Provide again, from the entries below, every line from the one containing "4.4.0-134-generic (Ubuntu 14.04.5)" through the one containing "4.15.0-33-generic (Ubuntu 16.04.5)", exactly as written, and no other line.
_ _ _
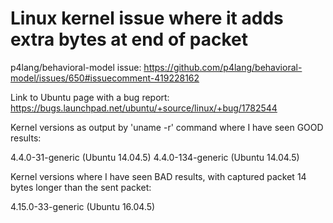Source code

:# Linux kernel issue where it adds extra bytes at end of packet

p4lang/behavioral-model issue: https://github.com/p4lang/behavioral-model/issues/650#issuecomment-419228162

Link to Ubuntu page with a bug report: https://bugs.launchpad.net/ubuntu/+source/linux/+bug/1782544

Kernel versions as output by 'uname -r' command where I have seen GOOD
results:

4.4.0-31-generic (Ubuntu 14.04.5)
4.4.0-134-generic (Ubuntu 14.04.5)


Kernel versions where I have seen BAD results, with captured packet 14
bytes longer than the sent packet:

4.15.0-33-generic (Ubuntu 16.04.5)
_ _ _
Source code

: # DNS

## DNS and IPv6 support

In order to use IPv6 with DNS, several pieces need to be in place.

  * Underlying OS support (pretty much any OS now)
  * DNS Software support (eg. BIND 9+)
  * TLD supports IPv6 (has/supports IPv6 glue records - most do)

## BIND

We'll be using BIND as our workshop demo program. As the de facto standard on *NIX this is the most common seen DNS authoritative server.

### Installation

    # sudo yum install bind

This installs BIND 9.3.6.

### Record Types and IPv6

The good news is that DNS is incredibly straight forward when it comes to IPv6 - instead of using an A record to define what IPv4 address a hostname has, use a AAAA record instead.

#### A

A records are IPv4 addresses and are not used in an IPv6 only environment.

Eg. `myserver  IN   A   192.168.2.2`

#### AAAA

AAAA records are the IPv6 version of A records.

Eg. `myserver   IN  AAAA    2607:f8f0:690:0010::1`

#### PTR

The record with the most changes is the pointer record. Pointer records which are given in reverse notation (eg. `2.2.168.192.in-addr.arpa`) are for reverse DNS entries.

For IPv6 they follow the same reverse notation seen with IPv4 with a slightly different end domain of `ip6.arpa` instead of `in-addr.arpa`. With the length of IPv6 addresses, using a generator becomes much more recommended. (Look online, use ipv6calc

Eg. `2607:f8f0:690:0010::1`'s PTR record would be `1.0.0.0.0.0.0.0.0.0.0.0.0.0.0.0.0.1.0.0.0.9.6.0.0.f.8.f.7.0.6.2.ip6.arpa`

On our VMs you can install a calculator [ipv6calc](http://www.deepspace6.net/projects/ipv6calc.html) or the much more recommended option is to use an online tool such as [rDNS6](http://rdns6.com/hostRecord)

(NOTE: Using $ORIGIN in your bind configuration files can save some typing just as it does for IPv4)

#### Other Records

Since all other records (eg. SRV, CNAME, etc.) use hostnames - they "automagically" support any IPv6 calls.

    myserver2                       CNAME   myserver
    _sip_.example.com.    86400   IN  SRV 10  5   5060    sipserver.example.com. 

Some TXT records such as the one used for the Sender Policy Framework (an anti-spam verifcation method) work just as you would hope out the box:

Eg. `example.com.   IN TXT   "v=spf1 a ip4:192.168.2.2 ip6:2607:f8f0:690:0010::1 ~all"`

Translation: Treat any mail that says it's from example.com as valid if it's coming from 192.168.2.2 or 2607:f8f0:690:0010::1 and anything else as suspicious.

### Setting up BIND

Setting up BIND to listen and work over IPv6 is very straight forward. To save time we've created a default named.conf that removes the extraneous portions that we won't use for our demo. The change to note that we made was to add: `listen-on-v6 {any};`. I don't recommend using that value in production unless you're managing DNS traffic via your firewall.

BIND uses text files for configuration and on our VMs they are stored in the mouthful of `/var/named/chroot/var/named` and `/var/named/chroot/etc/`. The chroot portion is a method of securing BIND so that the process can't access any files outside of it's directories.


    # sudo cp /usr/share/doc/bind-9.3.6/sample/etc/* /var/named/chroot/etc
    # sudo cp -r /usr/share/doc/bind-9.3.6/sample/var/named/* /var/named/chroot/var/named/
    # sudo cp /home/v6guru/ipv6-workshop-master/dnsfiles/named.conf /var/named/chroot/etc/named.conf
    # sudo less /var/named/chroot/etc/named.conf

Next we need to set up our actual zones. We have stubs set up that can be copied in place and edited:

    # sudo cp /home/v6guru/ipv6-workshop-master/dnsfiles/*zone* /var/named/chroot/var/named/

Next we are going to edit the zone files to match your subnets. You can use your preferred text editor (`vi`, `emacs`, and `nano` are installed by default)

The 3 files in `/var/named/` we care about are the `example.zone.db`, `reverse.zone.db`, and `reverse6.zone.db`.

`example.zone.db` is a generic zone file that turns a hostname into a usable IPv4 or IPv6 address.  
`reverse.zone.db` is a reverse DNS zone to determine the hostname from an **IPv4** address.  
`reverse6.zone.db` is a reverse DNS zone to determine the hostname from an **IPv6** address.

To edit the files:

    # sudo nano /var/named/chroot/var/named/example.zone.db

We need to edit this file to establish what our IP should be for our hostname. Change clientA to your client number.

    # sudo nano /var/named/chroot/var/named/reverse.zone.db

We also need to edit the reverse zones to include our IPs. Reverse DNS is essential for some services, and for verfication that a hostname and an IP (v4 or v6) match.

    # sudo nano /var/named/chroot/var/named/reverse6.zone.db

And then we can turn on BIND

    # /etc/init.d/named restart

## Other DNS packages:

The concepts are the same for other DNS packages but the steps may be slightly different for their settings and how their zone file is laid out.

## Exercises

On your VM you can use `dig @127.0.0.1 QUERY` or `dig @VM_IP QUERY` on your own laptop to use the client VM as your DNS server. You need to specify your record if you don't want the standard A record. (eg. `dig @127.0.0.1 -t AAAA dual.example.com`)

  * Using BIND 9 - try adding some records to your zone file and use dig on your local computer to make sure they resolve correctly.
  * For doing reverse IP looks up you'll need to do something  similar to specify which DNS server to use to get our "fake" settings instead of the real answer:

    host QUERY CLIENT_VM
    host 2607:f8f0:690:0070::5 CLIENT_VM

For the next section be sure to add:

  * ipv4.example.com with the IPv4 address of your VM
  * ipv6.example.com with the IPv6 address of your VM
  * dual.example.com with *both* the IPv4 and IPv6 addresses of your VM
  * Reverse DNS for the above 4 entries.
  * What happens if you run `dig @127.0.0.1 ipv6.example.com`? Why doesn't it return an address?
_ _ _
**REPLY TO THE TASK**
4.4.0-134-generic (Ubuntu 14.04.5)


Kernel versions where I have seen BAD results, with captured packet 14
bytes longer than the sent packet:

4.15.0-33-generic (Ubuntu 16.04.5)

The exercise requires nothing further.